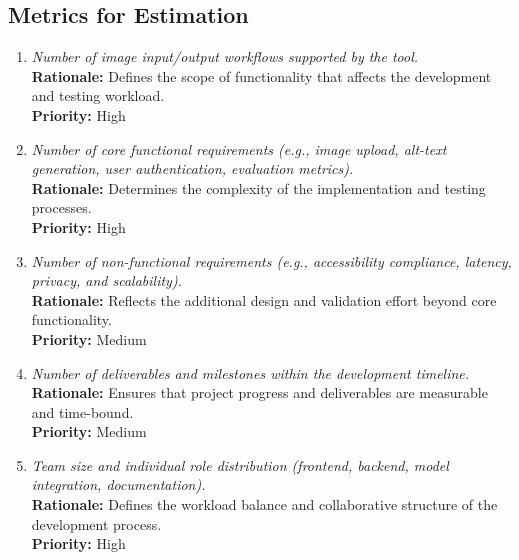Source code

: \documentclass[12pt]{article}
\begin{document}
\subsection{Metrics for Estimation}
\begin{enumerate}[label=C-ME \arabic*., wide=0pt, leftmargin=*]
\item \emph{Number of image input/output workflows supported by the tool.}\\[2mm] 
    {\bf Rationale:} Defines the scope of functionality that affects the development and testing workload.\\
    {\bf Priority:} High

\item \emph{Number of core functional requirements (e.g., image upload, alt-text generation, user authentication, evaluation metrics).}\\[2mm] 
    {\bf Rationale:} Determines the complexity of the implementation and testing processes.\\
    {\bf Priority:} High

\item \emph{Number of non-functional requirements (e.g., accessibility compliance, latency, privacy, and scalability).}\\[2mm] 
    {\bf Rationale:} Reflects the additional design and validation effort beyond core functionality.\\
    {\bf Priority:} Medium

\item \emph{Number of deliverables and milestones within the development timeline.}\\[2mm] 
    {\bf Rationale:} Ensures that project progress and deliverables are measurable and time-bound.\\
    {\bf Priority:} Medium

\item \emph{Team size and individual role distribution (frontend, backend, model integration, documentation).}\\[2mm] 
    {\bf Rationale:} Defines the workload balance and collaborative structure of the development process.\\
    {\bf Priority:} High
\end{enumerate}
\end{document}
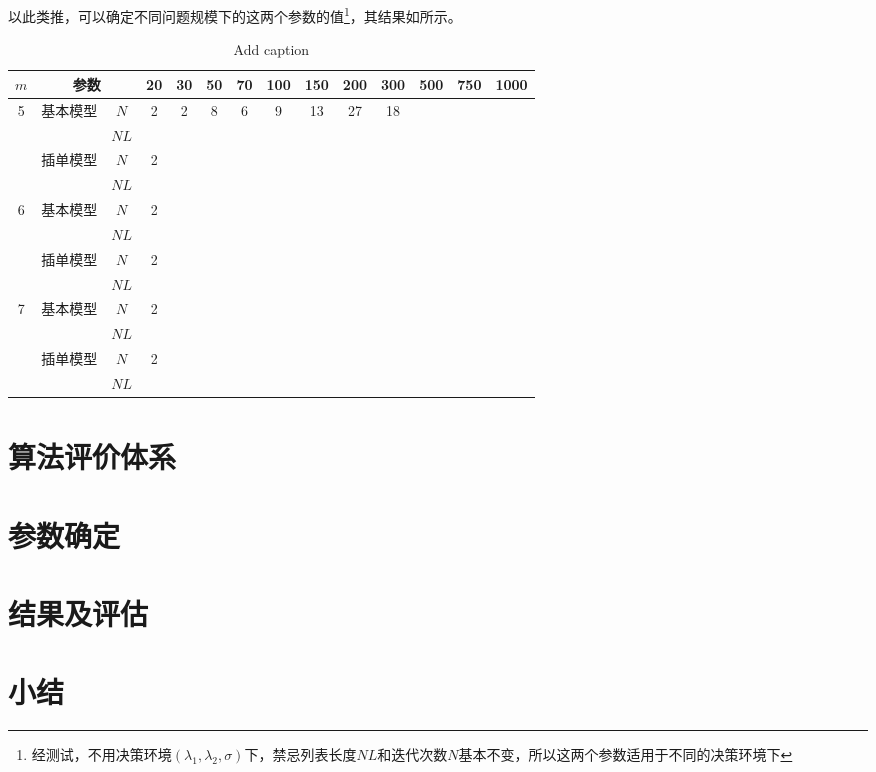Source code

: 以此类推，可以确定不同问题规模下的这两个参数的值\footnote{经测试，不用决策环境$(\lambda_1, \lambda_2, \sigma)$下，禁忌列表长度$NL$和迭代次数$N$基本不变，所以这两个参数适用于不同的决策环境下}，其结果如所示。
\begin{table}[htbp]
  \centering
  \caption{Add caption}
    \begin{tabular}{cccccccccccccc}
    \toprule
    $m $    & \multicolumn{2}{c}{参数} & 20    & 30    & 50    & 70    & 100   & 150   & 200   & 300   & 500   & 750   & 1000 \\
    \midrule
    \multirow{4}[0]{*}{5} & \multirow{2}[0]{*}{基本模型} & $N$    & 2     & 2     & 8     & 6     & 9     & 13    & 27    & 18    &       &       &  \\
          &       & $NL$    &       &       &       &       &       &       &       &       &       &       &  \\
          & \multirow{2}[0]{*}{插单模型} & $N$    & 2     &       &       &       &       &       &       &       &       &       &  \\
          &       & $NL$    &       &       &       &       &       &       &       &       &       &       &  \\
    \multirow{4}[0]{*}{6} & \multirow{2}[0]{*}{基本模型} & $N$    & 2     &       &       &       &       &       &       &       &       &       &  \\
          &       & $NL$    &       &       &       &       &       &       &       &       &       &       &  \\
          & \multirow{2}[0]{*}{插单模型} & $N$    & 2     &       &       &       &       &       &       &       &       &       &  \\
          &       & $NL$    &       &       &       &       &       &       &       &       &       &       &  \\
    \multirow{4}[0]{*}{7} & \multirow{2}[0]{*}{基本模型} & $N$    & 2     &       &       &       &       &       &       &       &       &       &  \\
          &       & $NL$    &       &       &       &       &       &       &       &       &       &       &  \\
          & \multirow{2}[0]{*}{插单模型} & $N$    & 2     &       &       &       &       &       &       &       &       &       &  \\
          &       & $NL$    &       &       &       &       &       &       &       &       &       &       &  \\
    \bottomrule
    \end{tabular}%
  \label{tab:addlabel}%
\end{table}%


\section{算法评价体系}


\section{参数确定}

\section{结果及评估}

\section{小结}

= = = = = = =

# WHAT THIS TASK INVOLVES:
Reproduce the listing word for word, but keep the pictures out of it.

# SOLVED PROBLEM:
Source code

: \documentclass[12pt]{article}
\begin{document}
\subsection{Metrics for Estimation}
\begin{enumerate}[label=C-ME \arabic*., wide=0pt, leftmargin=*]
\item \emph{Number of image input/output workflows supported by the tool.}\\[2mm] 
    {\bf Rationale:} Defines the scope of functionality that affects the development and testing workload.\\
    {\bf Priority:} High

\item \emph{Number of core functional requirements (e.g., image upload, alt-text generation, user authentication, evaluation metrics).}\\[2mm] 
    {\bf Rationale:} Determines the complexity of the implementation and testing processes.\\
    {\bf Priority:} High

\item \emph{Number of non-functional requirements (e.g., accessibility compliance, latency, privacy, and scalability).}\\[2mm] 
    {\bf Rationale:} Reflects the additional design and validation effort beyond core functionality.\\
    {\bf Priority:} Medium

\item \emph{Number of deliverables and milestones within the development timeline.}\\[2mm] 
    {\bf Rationale:} Ensures that project progress and deliverables are measurable and time-bound.\\
    {\bf Priority:} Medium

\item \emph{Team size and individual role distribution (frontend, backend, model integration, documentation).}\\[2mm] 
    {\bf Rationale:} Defines the workload balance and collaborative structure of the development process.\\
    {\bf Priority:} High
\end{enumerate}
\end{document}
Source code

: 以此类推，可以确定不同问题规模下的这两个参数的值\footnote{经测试，不用决策环境$(\lambda_1, \lambda_2, \sigma)$下，禁忌列表长度$NL$和迭代次数$N$基本不变，所以这两个参数适用于不同的决策环境下}，其结果如所示。
\begin{table}[htbp]
  \centering
  \caption{Add caption}
    \begin{tabular}{cccccccccccccc}
    \toprule
    $m $    & \multicolumn{2}{c}{参数} & 20    & 30    & 50    & 70    & 100   & 150   & 200   & 300   & 500   & 750   & 1000 \\
    \midrule
    \multirow{4}[0]{*}{5} & \multirow{2}[0]{*}{基本模型} & $N$    & 2     & 2     & 8     & 6     & 9     & 13    & 27    & 18    &       &       &  \\
          &       & $NL$    &       &       &       &       &       &       &       &       &       &       &  \\
          & \multirow{2}[0]{*}{插单模型} & $N$    & 2     &       &       &       &       &       &       &       &       &       &  \\
          &       & $NL$    &       &       &       &       &       &       &       &       &       &       &  \\
    \multirow{4}[0]{*}{6} & \multirow{2}[0]{*}{基本模型} & $N$    & 2     &       &       &       &       &       &       &       &       &       &  \\
          &       & $NL$    &       &       &       &       &       &       &       &       &       &       &  \\
          & \multirow{2}[0]{*}{插单模型} & $N$    & 2     &       &       &       &       &       &       &       &       &       &  \\
          &       & $NL$    &       &       &       &       &       &       &       &       &       &       &  \\
    \multirow{4}[0]{*}{7} & \multirow{2}[0]{*}{基本模型} & $N$    & 2     &       &       &       &       &       &       &       &       &       &  \\
          &       & $NL$    &       &       &       &       &       &       &       &       &       &       &  \\
          & \multirow{2}[0]{*}{插单模型} & $N$    & 2     &       &       &       &       &       &       &       &       &       &  \\
          &       & $NL$    &       &       &       &       &       &       &       &       &       &       &  \\
    \bottomrule
    \end{tabular}%
  \label{tab:addlabel}%
\end{table}%


\section{算法评价体系}


\section{参数确定}

\section{结果及评估}

\section{小结}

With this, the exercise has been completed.